Pictured Above: While Joel Kaczynski (r) and his precision farming team at RDO Equipment Co., had been accustomed to regular in-person meetings, 2020 forced them to adapt and adopt tools like Microsoft Teams to stay connected and efficient.

The success of a dealership’s precision farming business is a puzzle with many pieces — employee-customer relations, technological innovation, flexibility and the ability to adapt to unforeseen challenges all play a part. However, once a dealership achieves a high level of accomplishment, it takes more than maintaining the status quo to remain ahead of the curve.

Three highly successful dealerships — all previously recognized by Precision Farming Dealer’s Most Valuable Dealership program — have worked tirelessly to not only maintain the standards and innovation they were initially recognized for, but to improve on them. 

What follows is an update from each dealership on the precision wins, challenges and evolution each has experienced since their recognition. 

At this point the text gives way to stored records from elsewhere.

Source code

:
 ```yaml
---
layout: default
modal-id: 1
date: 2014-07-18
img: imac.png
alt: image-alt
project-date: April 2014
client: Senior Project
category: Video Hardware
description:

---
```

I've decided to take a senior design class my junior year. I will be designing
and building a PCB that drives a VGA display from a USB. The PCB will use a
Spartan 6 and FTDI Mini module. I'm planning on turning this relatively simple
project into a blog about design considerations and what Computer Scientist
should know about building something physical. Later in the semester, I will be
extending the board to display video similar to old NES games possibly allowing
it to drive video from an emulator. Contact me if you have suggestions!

RDO Equipment Co. Utilizes Software Advancements to Maintain Connection, Productivity During COVID-19

The 12 months that followed RDO Equipment Co.’s 2020 recognition as Most Valuable Dealership were anything but ordinary.

In late 2019, the dealership began rolling out Microsoft Teams — a switch that proved to be unexpectedly fortuitous.

“When COVID-19 hit we were able to transition quickly and smoothly to working virtually,” says Joel Kaczynski, product specialist manager at the Fargo, N.D.-based dealership. “By leveraging Microsoft Teams, we gave employees the ability to work remotely and still be productive.”

According to Kaczynski, that program has been an integral part of broadening internal communication options. “We were able to social distance and still connect with our teams,” he says. “One of our precision product specialists in the Northwest might have something he’s working on that he wants to bounce off others, and I can quickly put that idea on Microsoft Teams in a chat format. Each team built their own channels there, too, so each supervisor connects with their teams that way.”

Throughout 2020, Kaczynski utilized Microsoft Teams to transition training events from in-person to wholly virtual, and those sessions have been recorded and made available later. 

“If any employees can’t make it, they’re able to gain access to it afterward,” he says.

The 35-ag location John Deere dealership has maintained a consistent commitment to utilizing technology to meet the needs of their customers. In fact, in the midst of the pandemic, that dedication may be stronger than ever.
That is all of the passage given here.